With regard to care improvement efforts, organizations should use the application period to:
- Identify which care standardization activities should be prioritized and determine whether any activities can begin regardless of which episodes are ultimately selected.
- Develop a high-level implementation plan that outlines specific responsibilities, uses existing resources efficiently, and identifies any additional required resources in order to increase effectiveness and avoid duplicate work.
These preparatory activities will ensure that organizations have all the pieces in place to begin care redesign activities once episodes are selected in November 2019.
A crucial component of care redesign is the continual monitoring of performance. Therefore, organizations will need to identify key performance indicators/outcomes measures that will enable them to evaluate the effectiveness of redesign activities across the continuum of care for selected BPCI Advanced episodes. Given the complexities of many hospitals’ EHR systems, early stakeholder input in choosing the measures will give organizations time to develop reporting infrastructure prior to the start of BPCI Advanced. To aid in establishing effective performance monitoring, organizations should use the application period to:
- Develop and document data definitions for targeted metrics.

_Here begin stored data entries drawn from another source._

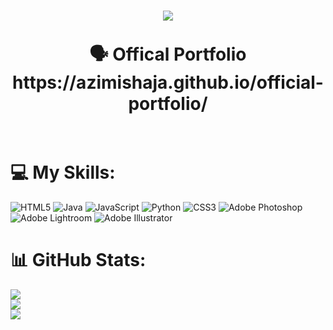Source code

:  <h1 align="center">
    <a href="https://git.io/typing-svg">
      <img src="https://readme-typing-svg.herokuapp.com/?lines=Hello,+There!+👋;Its++Shaja+Azimi....;Nice+to+meet+you!&center=true&size=30">
    </a>
  </h>
  </h>
  <br>
  <br>
 🗣️ Offical Portfolio <br>
https://azimishaja.github.io/official-portfolio/<br> <br>

# 💻 My Skills: 
![HTML5](https://img.shields.io/badge/html5-%23E34F26.svg?style=for-the-badge&logo=html5&logoColor=white) ![Java](https://img.shields.io/badge/java-%23ED8B00.svg?style=for-the-badge&logo=java&logoColor=white) ![JavaScript](https://img.shields.io/badge/javascript-%23323330.svg?style=for-the-badge&logo=javascript&logoColor=%23F7DF1E) ![Python](https://img.shields.io/badge/python-3670A0?style=for-the-badge&logo=python&logoColor=ffdd54) ![CSS3](https://img.shields.io/badge/css3-%231572B6.svg?style=for-the-badge&logo=css3&logoColor=white) ![Adobe Photoshop](https://img.shields.io/badge/adobephotoshop-%2331A8FF.svg?style=for-the-badge&logo=adobephotoshop&logoColor=white) ![Adobe Lightroom](https://img.shields.io/badge/Adobe%20Lightroom-31A8FF.svg?style=for-the-badge&logo=Adobe%20Lightroom&logoColor=white) ![Adobe Illustrator](https://img.shields.io/badge/adobeillustrator-%23FF9A00.svg?style=for-the-badge&logo=adobeillustrator&logoColor=white)
# 📊 GitHub Stats:
![](https://github-readme-stats.vercel.app/api?username=AzimiShaja&theme=jolly&hide_border=true&include_all_commits=false&count_private=false)<br/>
![](https://github-readme-streak-stats.herokuapp.com/?user=AzimiShaja&theme=jolly&hide_border=true)<br/>
![](https://github-readme-stats.vercel.app/api/top-langs/?username=AzimiShaja&theme=jolly&hide_border=true&include_all_commits=false&count_private=false&layout=compact)

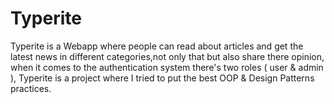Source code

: # Typerite
Typerite is a Webapp where people can read about articles and get the latest news in different categories,not only that
but also share there opinion, when it comes to the authentication system there's two roles ( user &amp; admin ),
Typerite is a project where I tried to put the best OOP &amp; Design Patterns practices.
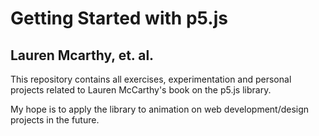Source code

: # Getting Started with p5.js

## Lauren Mcarthy, et. al.

This repository contains all exercises, experimentation and personal projects related to Lauren McCarthy's
book on the p5.js library.

My hope is to apply the library to animation on web development/design projects in the future.
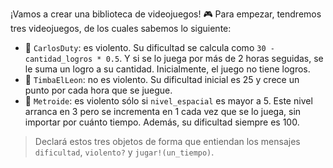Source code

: ¡Vamos a crear una biblioteca de videojuegos! :video_game: Para empezar, tendremos tres videojuegos, de los cuales sabemos lo siguiente:

* :gun: `CarlosDuty`: es violento. Su dificultad se calcula como `30 - cantidad_logros * 0.5`. Y si se lo juega por más de 2 horas seguidas, se le suma un logro a su cantidad. Inicialmente, el juego no tiene logros.
* :tiger: `TimbaElLeon`: no es violento. Su dificultad inicial es 25 y crece un punto por cada hora que se juegue.
* :rocket: `Metroide`: es violento sólo si `nivel_espacial` es mayor a 5. Este nivel arranca en 3 pero se incrementa en 1 cada vez que se lo juega, sin importar por cuánto tiempo. Además, su dificultad siempre es 100.

> Declará estos tres objetos de forma que entiendan los mensajes `dificultad`, `violento?` y `jugar!(un_tiempo)`. 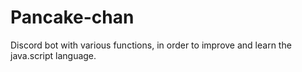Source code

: # Pancake-chan
Discord bot with various functions, in order to improve and learn the java.script language.
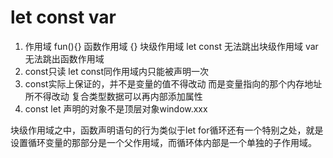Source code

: # let const var
1. 作用域
fun(){} 函数作用域
{} 块级作用域
let const 无法跳出块级作用域
var 无法跳出函数作用域
2. const只读  let const同作用域内只能被声明一次
3. const实际上保证的，并不是变量的值不得改动
  而是变量指向的那个内存地址所不得改动
  复合类型数据可以再内部添加属性
4. const let 声明的对象不是顶层对象window.xxx


块级作用域之中，函数声明语句的行为类似于let
for循环还有一个特别之处，就是设置循环变量的那部分是一个父作用域，而循环体内部是一个单独的子作用域。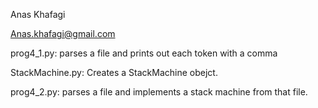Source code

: Anas Khafagi

Anas.khafagi@gmail.com

prog4_1.py: parses a file and prints out each token with a comma

StackMachine.py: Creates a StackMachine obejct.

prog4_2.py: parses a file and implements a stack machine from that file.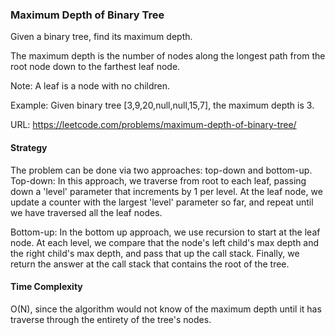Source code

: ### Maximum Depth of Binary Tree
Given a binary tree, find its maximum depth.

The maximum depth is the number of nodes along the longest path from the root node down to the farthest leaf node.

Note: A leaf is a node with no children.

Example: Given binary tree [3,9,20,null,null,15,7], the maximum depth is 3.

URL: https://leetcode.com/problems/maximum-depth-of-binary-tree/

#### Strategy
The problem can be done via two approaches: top-down and bottom-up. 
Top-down: In this approach, we traverse from root to each leaf, passing down a 'level' parameter that increments by 1 per level. At the leaf node, we update a counter with the largest 'level' parameter so far, and repeat until we have traversed all the leaf nodes.

Bottom-up: In the bottom up approach, we use recursion to start at the leaf node. At each level, we compare that the node's left child's max depth and the right child's max depth, and pass that up the call stack. Finally, we return the answer at the call stack that contains the root of the tree. 

#### Time Complexity
O(N), since the algorithm would not know of the maximum depth until it has traverse through the entirety of the tree's nodes. 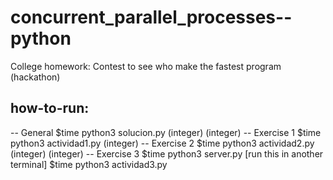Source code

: # concurrent_parallel_processes--python
 College homework: Contest to see who make the fastest program (hackathon)

## how-to-run:
-- General
$time python3 solucion.py (integer) (integer)
-- Exercise 1
$time python3 actividad1.py (integer)
-- Exercise 2
$time python3 actividad2.py (integer) (integer)
-- Exercise 3
$time python3 server.py [run this in another terminal]
$time python3 actividad3.py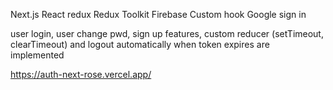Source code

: Next.js
React redux
Redux Toolkit
Firebase
Custom hook
Google sign in

user login,
user change pwd,
sign up features,
custom reducer (setTimeout, clearTimeout) and
logout automatically when token expires
are implemented

https://auth-next-rose.vercel.app/
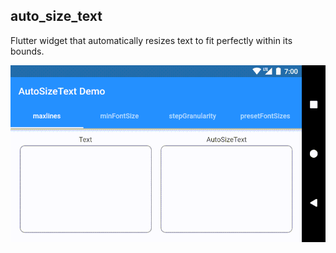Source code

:## auto_size_text

Flutter widget that automatically resizes text to fit perfectly within its bounds.

![](images/auto_size_text1.gif)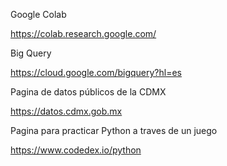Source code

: Google Colab

https://colab.research.google.com/

Big Query

https://cloud.google.com/bigquery?hl=es

Pagina de datos públicos de la CDMX

https://datos.cdmx.gob.mx

Pagina para practicar Python a traves de un juego

https://www.codedex.io/python

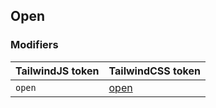 ## Open


### Modifiers

| TailwindJS token | TailwindCSS token |
| ----- | ----- |
| `open` | [open](https://tailwindcss.com/docs/hover-focus-and-other-states#open-closed-state) |
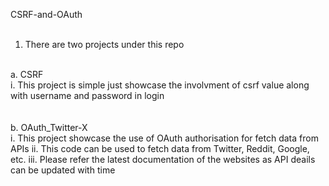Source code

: CSRF-and-OAuth   <br>
<br>
1. There are two projects under this repo<br>
<br>
a. CSRF <br>
    i. This project is simple just showcase the involvment of csrf value along with username and password in login

<br>
<br>
<br>
b. OAuth_Twitter-X<br>
i. This project showcase the use of OAuth authorisation for fetch data from APIs
ii. This code can be used to fetch data from Twitter, Reddit, Google, etc.
iii. Please refer the latest documentation of the websites as API deails can be updated with time
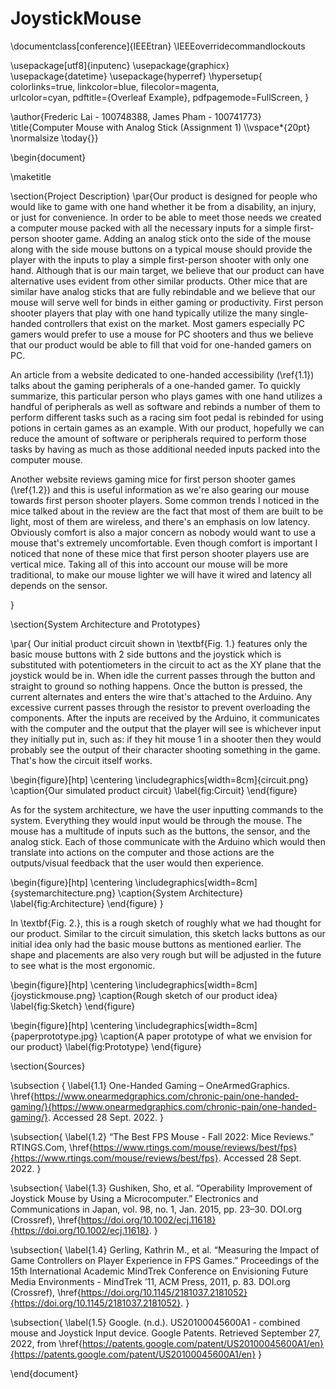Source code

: # JoystickMouse
\documentclass[conference]{IEEEtran}
\IEEEoverridecommandlockouts

\usepackage[utf8]{inputenc}
\usepackage{graphicx}
\usepackage{datetime}
\usepackage{hyperref}
\hypersetup{
    colorlinks=true,
    linkcolor=blue,
    filecolor=magenta,      
    urlcolor=cyan,
    pdftitle={Overleaf Example},
    pdfpagemode=FullScreen,
    }

\author{Frederic Lai - 100748388, James Pham - 100741773}
\title{Computer Mouse with Analog Stick (Assignment 1) \\\vspace*{20pt} \normalsize  \today{}}

\begin{document}

\maketitle

\section{Project Description}
\par{Our product is designed for people who would like to game with one hand whether it be from a disability, an injury, or just for convenience. In order to be able to meet those needs we created a computer mouse packed with all the necessary inputs for a simple first-person shooter game. Adding an analog stick onto the side of the mouse along with the side mouse buttons on a typical mouse should provide the player with the inputs to play a simple first-person shooter with only one hand. Although that is our main target, we believe that our product can have alternative uses evident from other similar products. Other mice that are similar have analog sticks that are fully rebindable and we believe that our mouse will serve well for binds in either gaming or productivity. First person shooter players that play with one hand typically utilize the many single-handed controllers that exist on the market. Most gamers especially PC gamers would prefer to use a mouse for PC shooters and thus we believe that our product would be able to fill that void for one-handed gamers on PC. 

An article from a website dedicated to one-handed accessibility (\ref{1.1}) talks about the gaming peripherals of a one-handed gamer. To quickly summarize, this particular person who plays games with one hand utilizes a handful of peripherals as well as software and rebinds a number of them to perform different tasks such as a racing sim foot pedal is rebinded for using potions in certain games as an example. With our product, hopefully we can reduce the amount of software or peripherals required to perform those tasks by having as much as those additional needed inputs packed into the computer mouse. 

Another website reviews gaming mice for first person shooter games (\ref{1.2}) and this is useful information as we're also gearing our mouse towards first person shooter players. Some common trends I noticed in the mice talked about in the review are the fact that most of them are built to be light, most of them are wireless, and there's an emphasis on low latency. Obviously comfort is also a major concern as nobody would want to use a mouse that's extremely uncomfortable. Even though comfort is important I noticed that none of these mice that first person shooter players use are vertical mice. Taking all of this into account our mouse will be more traditional, to make our mouse lighter we will have it wired and latency all depends on the sensor.


}

\section{System Architecture and Prototypes}

\par{
Our initial product circuit shown in \textbf{Fig. 1.} features only the basic mouse buttons with 2 side buttons and the joystick which is substituted with potentiometers in the circuit to act as the XY plane that the joystick would be in. When idle the current passes through the button and straight to ground so nothing happens. Once the button is pressed, the current alternates and enters the wire that's attached to the Arduino. Any excessive current passes through the resistor to prevent overloading the components. After the inputs are received by the Arduino, it communicates with the computer and the output that the player will see is whichever input they initially put in, such as: if they hit mouse 1 in a shooter then they would probably see the output of their character shooting something in the game. That's how the circuit itself works.

\begin{figure}[htp]
    \centering
    \includegraphics[width=8cm]{circuit.png}
    \caption{Our simulated product circuit}
    \label{fig:Circuit}
\end{figure}

As for the system architecture, we have the user inputting commands to the system. Everything they would input would be through the mouse. The mouse has a multitude of inputs such as the buttons, the sensor, and the analog stick. Each of those communicate with the Arduino which would then translate into actions on the computer and those actions are the outputs/visual feedback that the user would then experience.

\begin{figure}[htp]
    \centering
    \includegraphics[width=8cm]{systemarchitecture.png}
    \caption{System Architecture}
    \label{fig:Architecture}
\end{figure}
}

In \textbf{Fig. 2.}, this is a rough sketch of roughly what we had thought for our product. Similar to the circuit simulation, this sketch lacks buttons as our initial idea only had the basic mouse buttons as mentioned earlier. The shape and placements are also very rough but will be adjusted in the future to see what is the most ergonomic.

\begin{figure}[htp]
    \centering
    \includegraphics[width=8cm]{joystickmouse.png}
    \caption{Rough sketch of our product idea}
    \label{fig:Sketch}
\end{figure}

\begin{figure}[htp]
    \centering
    \includegraphics[width=8cm]{paperprototype.jpg}
    \caption{A paper prototype of what we envision for our product}
    \label{fig:Prototype}
\end{figure}

\section{Sources}

\subsection
{
\label{1.1}
One-Handed Gaming – OneArmedGraphics. \href{https://www.onearmedgraphics.com/chronic-pain/one-handed-gaming/}{https://www.onearmedgraphics.com/chronic-pain/one-handed-gaming/}. Accessed 28 Sept. 2022.
}

\subsection{
\label{1.2}
“The Best FPS Mouse - Fall 2022: Mice Reviews.” RTINGS.Com, \href{https://www.rtings.com/mouse/reviews/best/fps}{https://www.rtings.com/mouse/reviews/best/fps}. Accessed 28 Sept. 2022.
}

\subsection{
\label{1.3}
Gushiken, Sho, et al. “Operability Improvement of Joystick Mouse by Using a Microcomputer.” Electronics and Communications in Japan, vol. 98, no. 1, Jan. 2015, pp. 23–30. DOI.org (Crossref), \href{https://doi.org/10.1002/ecj.11618}{https://doi.org/10.1002/ecj.11618}.
}

\subsection{
\label{1.4}
Gerling, Kathrin M., et al. “Measuring the Impact of Game Controllers on Player Experience in FPS Games.” Proceedings of the 15th International Academic MindTrek Conference on Envisioning Future Media Environments - MindTrek ’11, ACM Press, 2011, p. 83. DOI.org (Crossref), \href{https://doi.org/10.1145/2181037.2181052}{https://doi.org/10.1145/2181037.2181052}.
}

\subsection{
\label{1.5}
Google. (n.d.). US20100045600A1 - combined mouse and Joystick Input device. Google Patents. Retrieved September 27, 2022, from \href{https://patents.google.com/patent/US20100045600A1/en}{https://patents.google.com/patent/US20100045600A1/en} 
}

\end{document}
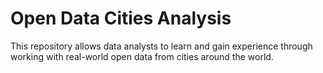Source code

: # Open Data Cities Analysis
This repository allows data analysts to learn and gain experience through working with real-world open data from cities around the world.
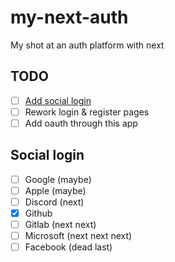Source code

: # my-next-auth

My shot at an auth platform with next

## TODO

- [ ] [Add social login](#social-login)
- [ ] Rework login & register pages
- [ ] Add oauth through this app

## Social login

- [ ] Google (maybe)
- [ ] Apple (maybe)
- [ ] Discord (next)
- [x] Github
- [ ] Gitlab (next next)
- [ ] Microsoft (next next next)
- [ ] Facebook (dead last)
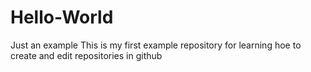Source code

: # Hello-World
Just an example
This is my first example repository for learning hoe to create and edit repositories in github
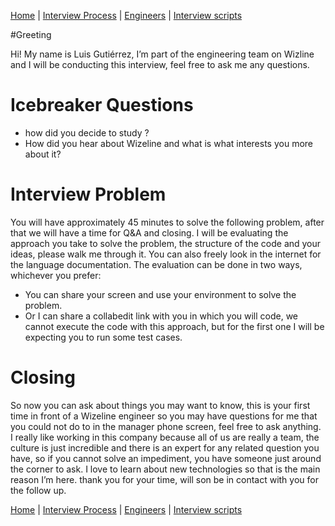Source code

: [Home](../../../../README.md) |
[Interview Process](../../../README.md) |
[Engineers](../../README.md) |
[Interview scripts](../scripts.md)

#Greeting

Hi! My name is Luis Gutiérrez, I’m part of the engineering team on Wizline and I will be conducting this interview, feel free to ask me any questions.

# Icebreaker Questions

- <name> how did you decide to study <career>?
- How did you hear about Wizeline and what is what interests you more about it?

# Interview Problem

You will have approximately 45 minutes to solve the following problem, after that we will have a time for Q&A and closing. I will be evaluating the approach you take to solve the problem, the structure of the code and your ideas, please walk me through it. You can also freely look in the internet for the language documentation. The evaluation can be done in two ways, whichever you prefer:

- You can share your screen and use your environment to solve the problem.
- Or I can share a collabedit link with you in which you will code, we cannot execute the code with this approach, but for the first one I will be expecting you to run some test cases.

# Closing

So now you can ask about things you may want to know, this is your first time in front of a Wizeline engineer so you may have questions for me that you could not do to in the manager phone screen, feel free to ask anything.
I really like working in this company because all of us are really a team, the culture is just incredible and there is an expert for any related question you have, so if you cannot solve an impediment, you have someone just around the corner to ask. I love to learn about new technologies so that is the main reason I’m here.
<name> thank you for your time, <recruiter> will son be in contact with you for the follow up.


[Home](../../../../README.md) |
[Interview Process](../../../README.md) |
[Engineers](../../README.md) |
[Interview scripts](../scripts.md)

- Develop dashboards and reports that are automated and integrated across all sites of care.
The ability to monitor performance beginning January 1, 2020, will allow organizations to continually identify opportunities and course correct prior to the first reconciliation calculation.
One of the benefits of bundled payment models is that they provide organizations with an opportunity to engage physicians in improving care in collaboration with the health system and other providers. Organizations have the most success with bundled payments when physicians are involved in the program and take leadership roles to ensure favorable outcomes. Regarding improving physician engagement, organizations should use the application period to:
- Identify which physicians are best suited to be leaders or champions of the bundled payment programs.
- Review the status of physician engagement in key service lines and identify gaps that will need to be addressed in order to implement a bundled payment program.
An initial review of provider engagement during the application period will help organizations both evaluate their readiness for bundled payments and prioritize particular service lines that are the best candidates for implementing a bundled payment from the perspective of provider engagement.
Financial Arrangements/NPRA Sharing
BPCI Advanced allows for participants to share in the savings earned through the program, which serves as an additional incentive for physicians to achieve high-quality outcomes. Savings are generated when the actual cost of the episode is less than the target price set by CMS. These savings are pooled into the Net Payment Reconciliation Amount, which can then be shared between the health system and participating physicians per OIG regulations.
Organizations that have planned for this shared savings methodology during the application process will be well positioned for implementation at the start of the program. Identifying sharing partners can be a cumbersome and time-consuming process, so establishing a detailed plan for the financial arrangements up front will position organizations for success.